Work to be completed:
Please retype the records below exactly, omitting any images.

(Records from a dataset)
# # # #
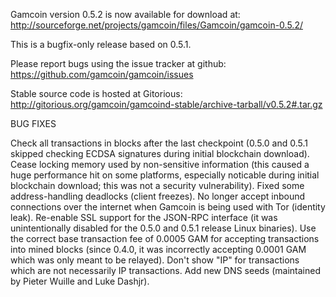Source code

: Gamcoin version 0.5.2 is now available for download at:
http://sourceforge.net/projects/gamcoin/files/Gamcoin/gamcoin-0.5.2/

This is a bugfix-only release based on 0.5.1.

Please report bugs using the issue tracker at github:
https://github.com/gamcoin/gamcoin/issues

Stable source code is hosted at Gitorious:
http://gitorious.org/gamcoin/gamcoind-stable/archive-tarball/v0.5.2#.tar.gz

BUG FIXES

Check all transactions in blocks after the last checkpoint (0.5.0 and 0.5.1 skipped checking ECDSA signatures during initial blockchain download).
Cease locking memory used by non-sensitive information (this caused a huge performance hit on some platforms, especially noticable during initial blockchain download; this was
not a security vulnerability).
Fixed some address-handling deadlocks (client freezes).
No longer accept inbound connections over the internet when Gamcoin is being used with Tor (identity leak).
Re-enable SSL support for the JSON-RPC interface (it was unintentionally disabled for the 0.5.0 and 0.5.1 release Linux binaries).
Use the correct base transaction fee of 0.0005 GAM for accepting transactions into mined blocks (since 0.4.0, it was incorrectly accepting 0.0001 GAM which was only meant to be relayed).
Don't show "IP" for transactions which are not necessarily IP transactions.
Add new DNS seeds (maintained by Pieter Wuille and Luke Dashjr).

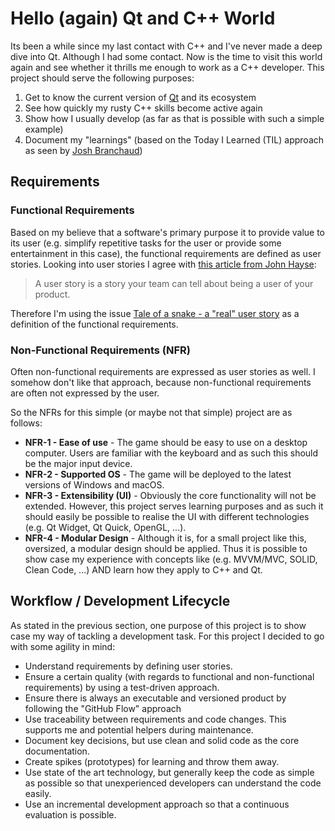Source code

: # Hello (again) Qt and C++ World
Its been a while since my last contact with C++ and I've never made a deep dive into Qt. Although I had some contact. Now is the time to visit this world again and see whether it thrills me enough to work as a C++ developer. This project should serve the following purposes:
1. Get to know the current version of [Qt](https://www.qt.io/) and its ecosystem
2. See how quickly my rusty C++ skills become active again
3. Show how I usually develop (as far as that is possible with such a simple example)
4. Document my "learnings" (based on the Today I Learned (TIL) approach as seen by [Josh Branchaud](https://github.com/jbranchaud/til))

## Requirements
### Functional Requirements
Based on my believe that a software's primary purpose it to provide value to its user (e.g. simplify repetitive tasks for the user or provide some entertainment in this case), the functional requirements are defined as user stories. Looking into user stories I agree with [this article from John Hayse](https://johnhayes.medium.com/the-forgotten-agility-of-user-stories-d24bde0f8b0a):
> A user story is a story your team can tell about being a user of your product.

Therefore I'm using the issue [Tale of a snake - a "real" user story](https://github.com/suchja/awesome-qt-snake/issues/1) as a definition of the functional requirements.

### Non-Functional Requirements (NFR)
Often non-functional requirements are expressed as user stories as well. I somehow don't like that approach, because non-functional requirements are often not expressed by the user.

So the NFRs for this simple (or maybe not that simple) project are as follows:

- **NFR-1 - Ease of use** - The game should be easy to use on a desktop computer. Users are familiar with the keyboard and as such this should be the major input device.
- **NFR-2 - Supported OS** - The game will be deployed to the latest versions of Windows and macOS.
- **NFR-3 - Extensibility (UI)** - Obviously the core functionality will not be extended. However, this project serves learning purposes and as such it should easily be possible to realise the UI with different technologies (e.g. Qt Widget, Qt Quick, OpenGL, ...).
- **NFR-4 - Modular Design** - Although it is, for a small project like this, oversized, a modular design should be applied. Thus it is possible to show case my experience with concepts like (e.g. MVVM/MVC, SOLID, Clean Code, ...) AND learn how they apply to C++ and Qt.

## Workflow / Development Lifecycle
As stated in the previous section, one purpose of this project is to show case my way of tackling a development task. For this project I decided to go with some agility in mind:
- Understand requirements by defining user stories.
- Ensure a certain quality (with regards to functional and non-functional requirements) by using a test-driven approach.
- Ensure there is always an executable and versioned product by following the "GitHub Flow" approach
- Use traceability between requirements and code changes. This supports me and potential helpers during maintenance.
- Document key decisions, but use clean and solid code as the core documentation.
- Create spikes (prototypes) for learning and throw them away.
- Use state of the art technology, but generally keep the code as simple as possible so that unexperienced developers can understand the code easily.
- Use an incremental development approach so that a continuous evaluation is possible.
# # # #
Response below:
Source code

: Gamcoin version 0.5.2 is now available for download at:
http://sourceforge.net/projects/gamcoin/files/Gamcoin/gamcoin-0.5.2/

This is a bugfix-only release based on 0.5.1.

Please report bugs using the issue tracker at github:
https://github.com/gamcoin/gamcoin/issues

Stable source code is hosted at Gitorious:
http://gitorious.org/gamcoin/gamcoind-stable/archive-tarball/v0.5.2#.tar.gz

BUG FIXES

Check all transactions in blocks after the last checkpoint (0.5.0 and 0.5.1 skipped checking ECDSA signatures during initial blockchain download).
Cease locking memory used by non-sensitive information (this caused a huge performance hit on some platforms, especially noticable during initial blockchain download; this was
not a security vulnerability).
Fixed some address-handling deadlocks (client freezes).
No longer accept inbound connections over the internet when Gamcoin is being used with Tor (identity leak).
Re-enable SSL support for the JSON-RPC interface (it was unintentionally disabled for the 0.5.0 and 0.5.1 release Linux binaries).
Use the correct base transaction fee of 0.0005 GAM for accepting transactions into mined blocks (since 0.4.0, it was incorrectly accepting 0.0001 GAM which was only meant to be relayed).
Don't show "IP" for transactions which are not necessarily IP transactions.
Add new DNS seeds (maintained by Pieter Wuille and Luke Dashjr).

Source code

: # Hello (again) Qt and C++ World
Its been a while since my last contact with C++ and I've never made a deep dive into Qt. Although I had some contact. Now is the time to visit this world again and see whether it thrills me enough to work as a C++ developer. This project should serve the following purposes:
1. Get to know the current version of [Qt](https://www.qt.io/) and its ecosystem
2. See how quickly my rusty C++ skills become active again
3. Show how I usually develop (as far as that is possible with such a simple example)
4. Document my "learnings" (based on the Today I Learned (TIL) approach as seen by [Josh Branchaud](https://github.com/jbranchaud/til))

## Requirements
### Functional Requirements
Based on my believe that a software's primary purpose it to provide value to its user (e.g. simplify repetitive tasks for the user or provide some entertainment in this case), the functional requirements are defined as user stories. Looking into user stories I agree with [this article from John Hayse](https://johnhayes.medium.com/the-forgotten-agility-of-user-stories-d24bde0f8b0a):
> A user story is a story your team can tell about being a user of your product.

Therefore I'm using the issue [Tale of a snake - a "real" user story](https://github.com/suchja/awesome-qt-snake/issues/1) as a definition of the functional requirements.

### Non-Functional Requirements (NFR)
Often non-functional requirements are expressed as user stories as well. I somehow don't like that approach, because non-functional requirements are often not expressed by the user.

So the NFRs for this simple (or maybe not that simple) project are as follows:

- **NFR-1 - Ease of use** - The game should be easy to use on a desktop computer. Users are familiar with the keyboard and as such this should be the major input device.
- **NFR-2 - Supported OS** - The game will be deployed to the latest versions of Windows and macOS.
- **NFR-3 - Extensibility (UI)** - Obviously the core functionality will not be extended. However, this project serves learning purposes and as such it should easily be possible to realise the UI with different technologies (e.g. Qt Widget, Qt Quick, OpenGL, ...).
- **NFR-4 - Modular Design** - Although it is, for a small project like this, oversized, a modular design should be applied. Thus it is possible to show case my experience with concepts like (e.g. MVVM/MVC, SOLID, Clean Code, ...) AND learn how they apply to C++ and Qt.

## Workflow / Development Lifecycle
As stated in the previous section, one purpose of this project is to show case my way of tackling a development task. For this project I decided to go with some agility in mind:
- Understand requirements by defining user stories.
- Ensure a certain quality (with regards to functional and non-functional requirements) by using a test-driven approach.
- Ensure there is always an executable and versioned product by following the "GitHub Flow" approach
- Use traceability between requirements and code changes. This supports me and potential helpers during maintenance.
- Document key decisions, but use clean and solid code as the core documentation.
- Create spikes (prototypes) for learning and throw them away.
- Use state of the art technology, but generally keep the code as simple as possible so that unexperienced developers can understand the code easily.
- Use an incremental development approach so that a continuous evaluation is possible.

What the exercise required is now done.